Hoy leo en esos textos las consignas que lo ayudaron a despegar:
- Sentar al alumno en un lugar tranquilo, cerca del docente y de un compañero que pueda ser un buen ejemplo.
- Permitirle un tiempo adicional para completar la tarea.
- Acordar el tiempo de trabajo para que coincida con el período de atención.
- Dividir la tarea en partes más pequeñas para que pueda registrar cada objetivo a trabajar.
- Ayudarlo a fijar metas a corto plazo.
- Ignorar conductas inapropiadas que no tengan importancia.
- Utilizar recompensas y consecuencias inmediatas.

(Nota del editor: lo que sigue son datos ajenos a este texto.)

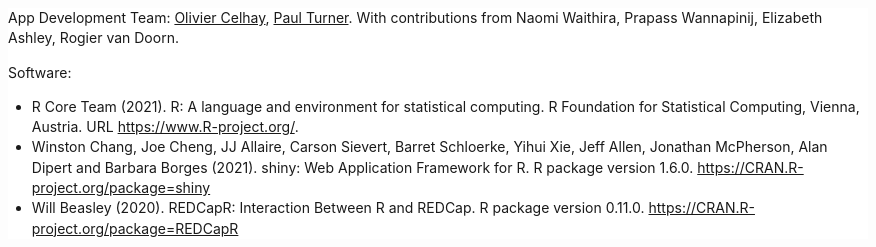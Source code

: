 App Development Team: <a href="https://olivier.celhay.net" target="_blank">Olivier Celhay</a>, [Paul Turner](mailto:Pault@tropmedres.ac). With contributions from Naomi Waithira, Prapass Wannapinij, Elizabeth Ashley, Rogier van Doorn. 

Software:

- R Core Team (2021). R: A language and environment for statistical computing. R Foundation for Statistical
  Computing, Vienna, Austria. URL https://www.R-project.org/.
- Winston Chang, Joe Cheng, JJ Allaire, Carson Sievert, Barret Schloerke, Yihui Xie, Jeff Allen, Jonathan McPherson,
  Alan Dipert and Barbara Borges (2021). shiny: Web Application Framework for R. R package version 1.6.0.
  https://CRAN.R-project.org/package=shiny
- Will Beasley (2020). REDCapR: Interaction Between R and REDCap. R package version 0.11.0.
  https://CRAN.R-project.org/package=REDCapR
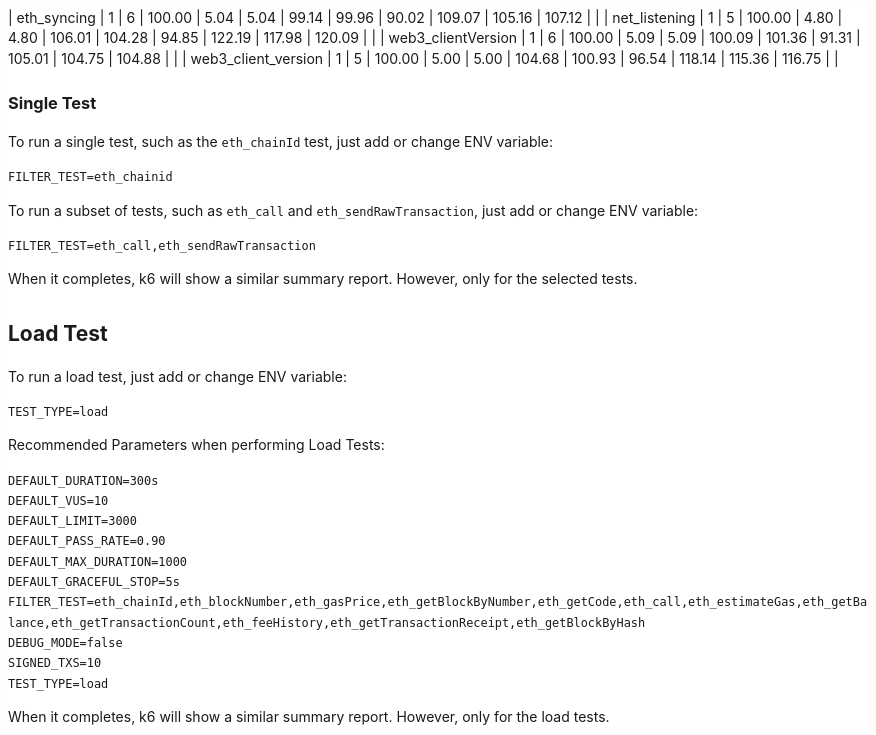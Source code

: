 | eth_syncing | 1 | 6 | 100.00 | 5.04 | 5.04 | 99.14 | 99.96 | 90.02 | 109.07 | 105.16 | 107.12 | |
| net_listening | 1 | 5 | 100.00 | 4.80 | 4.80 | 106.01 | 104.28 | 94.85 | 122.19 | 117.98 | 120.09 | |
| web3_clientVersion | 1 | 6 | 100.00 | 5.09 | 5.09 | 100.09 | 101.36 | 91.31 | 105.01 | 104.75 | 104.88 | |
| web3_client_version | 1 | 5 | 100.00 | 5.00 | 5.00 | 104.68 | 100.93 | 96.54 | 118.14 | 115.36 | 116.75 | |

### Single Test

To run a single test, such as the `eth_chainId` test, just add or change ENV variable: 
```shell
FILTER_TEST=eth_chainid
```

To run a subset of tests, such as `eth_call` and `eth_sendRawTransaction`, just add or change ENV variable:
```shell
FILTER_TEST=eth_call,eth_sendRawTransaction
```

When it completes, k6 will show a similar summary report. However, only for the selected tests.


## Load Test

To run a load test, just add or change ENV variable:
```shell
TEST_TYPE=load
```

Recommended Parameters when performing Load Tests:
```shell
DEFAULT_DURATION=300s
DEFAULT_VUS=10
DEFAULT_LIMIT=3000
DEFAULT_PASS_RATE=0.90
DEFAULT_MAX_DURATION=1000
DEFAULT_GRACEFUL_STOP=5s
FILTER_TEST=eth_chainId,eth_blockNumber,eth_gasPrice,eth_getBlockByNumber,eth_getCode,eth_call,eth_estimateGas,eth_getBalance,eth_getTransactionCount,eth_feeHistory,eth_getTransactionReceipt,eth_getBlockByHash
DEBUG_MODE=false
SIGNED_TXS=10
TEST_TYPE=load
``` 


When it completes, k6 will show a similar summary report. However, only for the load tests.
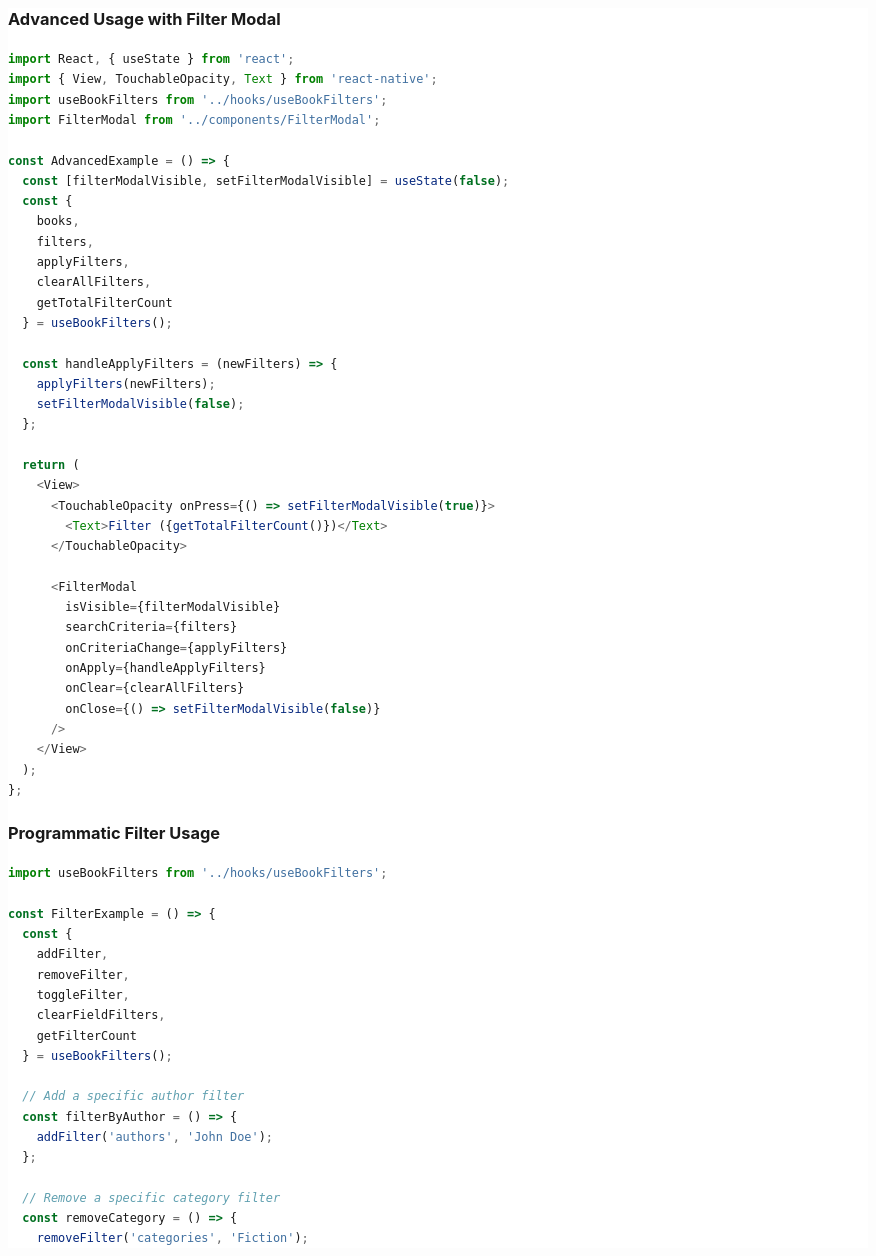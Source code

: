### Advanced Usage with Filter Modal

```javascript
import React, { useState } from 'react';
import { View, TouchableOpacity, Text } from 'react-native';
import useBookFilters from '../hooks/useBookFilters';
import FilterModal from '../components/FilterModal';

const AdvancedExample = () => {
  const [filterModalVisible, setFilterModalVisible] = useState(false);
  const {
    books,
    filters,
    applyFilters,
    clearAllFilters,
    getTotalFilterCount
  } = useBookFilters();

  const handleApplyFilters = (newFilters) => {
    applyFilters(newFilters);
    setFilterModalVisible(false);
  };

  return (
    <View>
      <TouchableOpacity onPress={() => setFilterModalVisible(true)}>
        <Text>Filter ({getTotalFilterCount()})</Text>
      </TouchableOpacity>

      <FilterModal
        isVisible={filterModalVisible}
        searchCriteria={filters}
        onCriteriaChange={applyFilters}
        onApply={handleApplyFilters}
        onClear={clearAllFilters}
        onClose={() => setFilterModalVisible(false)}
      />
    </View>
  );
};
```

### Programmatic Filter Usage

```javascript
import useBookFilters from '../hooks/useBookFilters';

const FilterExample = () => {
  const {
    addFilter,
    removeFilter,
    toggleFilter,
    clearFieldFilters,
    getFilterCount
  } = useBookFilters();

  // Add a specific author filter
  const filterByAuthor = () => {
    addFilter('authors', 'John Doe');
  };

  // Remove a specific category filter
  const removeCategory = () => {
    removeFilter('categories', 'Fiction');
```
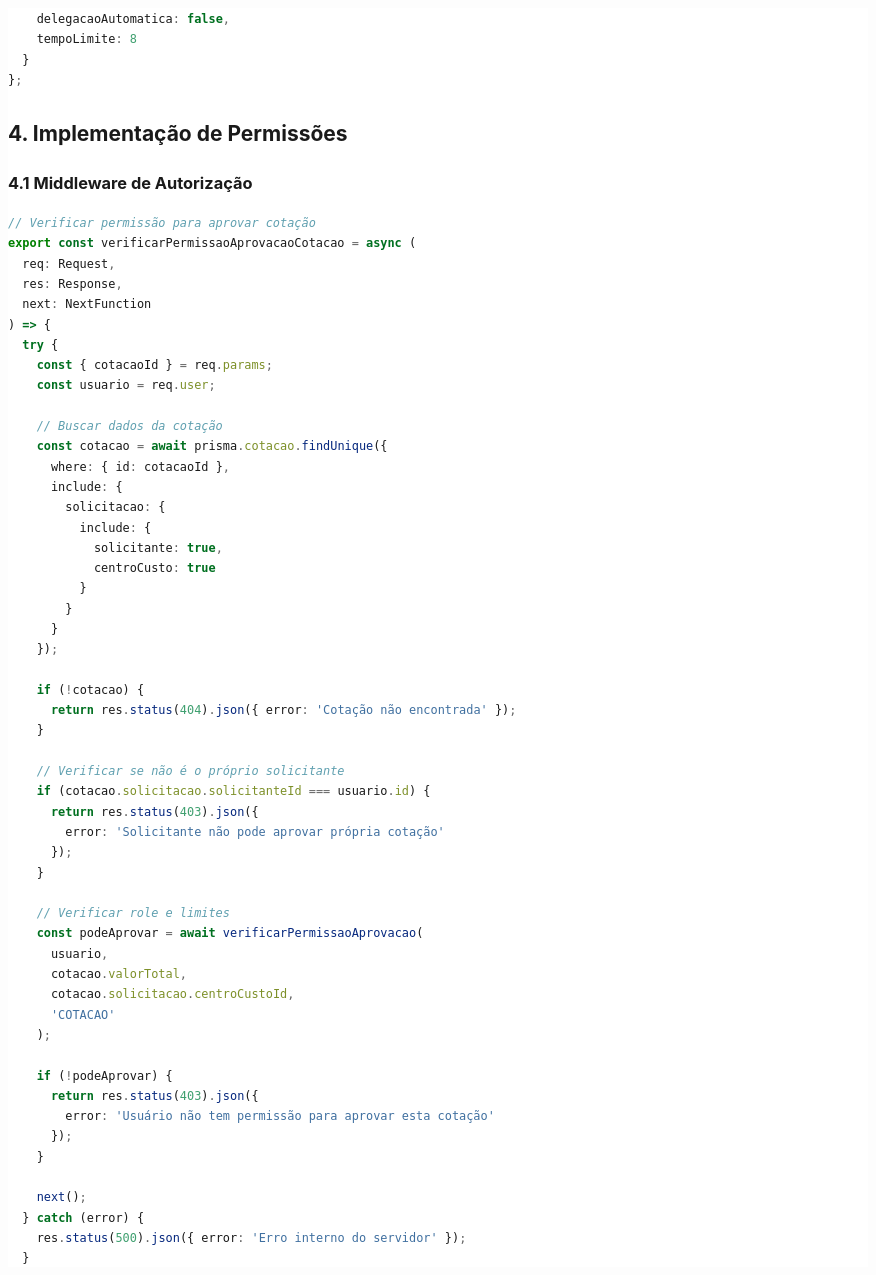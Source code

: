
 ```typescript
    delegacaoAutomatica: false,
    tempoLimite: 8
  }
};
```

## 4. Implementação de Permissões

### 4.1 Middleware de Autorização

```typescript
// Verificar permissão para aprovar cotação
export const verificarPermissaoAprovacaoCotacao = async (
  req: Request,
  res: Response,
  next: NextFunction
) => {
  try {
    const { cotacaoId } = req.params;
    const usuario = req.user;
    
    // Buscar dados da cotação
    const cotacao = await prisma.cotacao.findUnique({
      where: { id: cotacaoId },
      include: {
        solicitacao: {
          include: {
            solicitante: true,
            centroCusto: true
          }
        }
      }
    });
    
    if (!cotacao) {
      return res.status(404).json({ error: 'Cotação não encontrada' });
    }
    
    // Verificar se não é o próprio solicitante
    if (cotacao.solicitacao.solicitanteId === usuario.id) {
      return res.status(403).json({ 
        error: 'Solicitante não pode aprovar própria cotação' 
      });
    }
    
    // Verificar role e limites
    const podeAprovar = await verificarPermissaoAprovacao(
      usuario,
      cotacao.valorTotal,
      cotacao.solicitacao.centroCustoId,
      'COTACAO'
    );
    
    if (!podeAprovar) {
      return res.status(403).json({ 
        error: 'Usuário não tem permissão para aprovar esta cotação' 
      });
    }
    
    next();
  } catch (error) {
    res.status(500).json({ error: 'Erro interno do servidor' });
  }
```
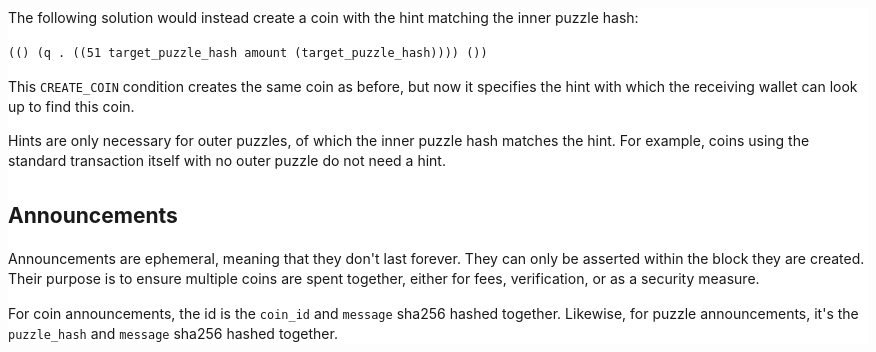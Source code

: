 The following solution would instead create a coin with the hint matching the inner puzzle hash:

```chialisp
(() (q . ((51 target_puzzle_hash amount (target_puzzle_hash)))) ())
```

This `CREATE_COIN` condition creates the same coin as before, but now it specifies the hint with which the receiving wallet can look up to find this coin.

Hints are only necessary for outer puzzles, of which the inner puzzle hash matches the hint. For example, coins using the standard transaction itself with no outer puzzle do not need a hint.

## Announcements

Announcements are ephemeral, meaning that they don't last forever. They can only be asserted within the block they are created. Their purpose is to ensure multiple coins are spent together, either for fees, verification, or as a security measure.

For coin announcements, the id is the `coin_id` and `message` sha256 hashed together. Likewise, for puzzle announcements, it's the `puzzle_hash` and `message` sha256 hashed together.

- Usar retos “prudentes” cuando se porte mal o no pueda cumplir las tareas prolijas (evitar los “sermones”).
- Elogiarlo cuando levantó la mano para contestar una pregunta.
- Permitir al alumno levantarse de vez en cuando mientras está trabajando.
- Generar oportunidades para que pueda levantarse (pedirles que lleven algo de un lugar a otro, borrar el pizarrón).
- Darle un pequeño recreo entre dos trabajos.
- Hacerle acordar de que revise su trabajo si su producción es apurada.
Pero la Neurofibromatosis no era solo un asunto escolar. En el colegio se hacían notar sus efectos colaterales, pero se trataba esencialmente de un tema médico.
Las consultas periódicas a un neurólogo del Hospital de Niños siempre eran satisfactorias, nada de lo neurológico estaba afectado. Su última consulta fue en noviembre de 2007. Lo encontró excelente. Analizó una resonancia magnética, lo evaluó físicamente, conversó con él y probó sus reflejos corporales y mentales. A esa altura yo me sentía un vencedor, valía la pena ser optimista: Sebi pertenecería a la mitad de afectados cuyo único síntoma en toda su vida serían esas manchas en la piel. Marta no pensaba como yo. Estaba más informada, tenía pánico a la edad del desarrollo, había prestado más atención en las charlas con los otros padres de la Asociación. Periódicamente comprobaba en su mapa con las manchas café con leche que a Sebi no le aparecieran manchas nuevas.
En enero de 2008 apareció algo más que las manchas: un fibroma en el cerebro. En solo seis meses ya no lo teníamos más.
Recién entonces entendí de qué se trataba la enfermedad. Y que tanta angustia en Marta tenía un motivo: la probabilidad, pequeña pero real, de que las cosas se complicaran. Me preguntaba si ser menos ingenuo me hubiera servido de algo. “Saber hace mal”, le repetía a Marta, cuando la encontraba investigando en internet.
A veces, cuando nada puede hacerse para que las cosas sean diferentes, saber hace mal.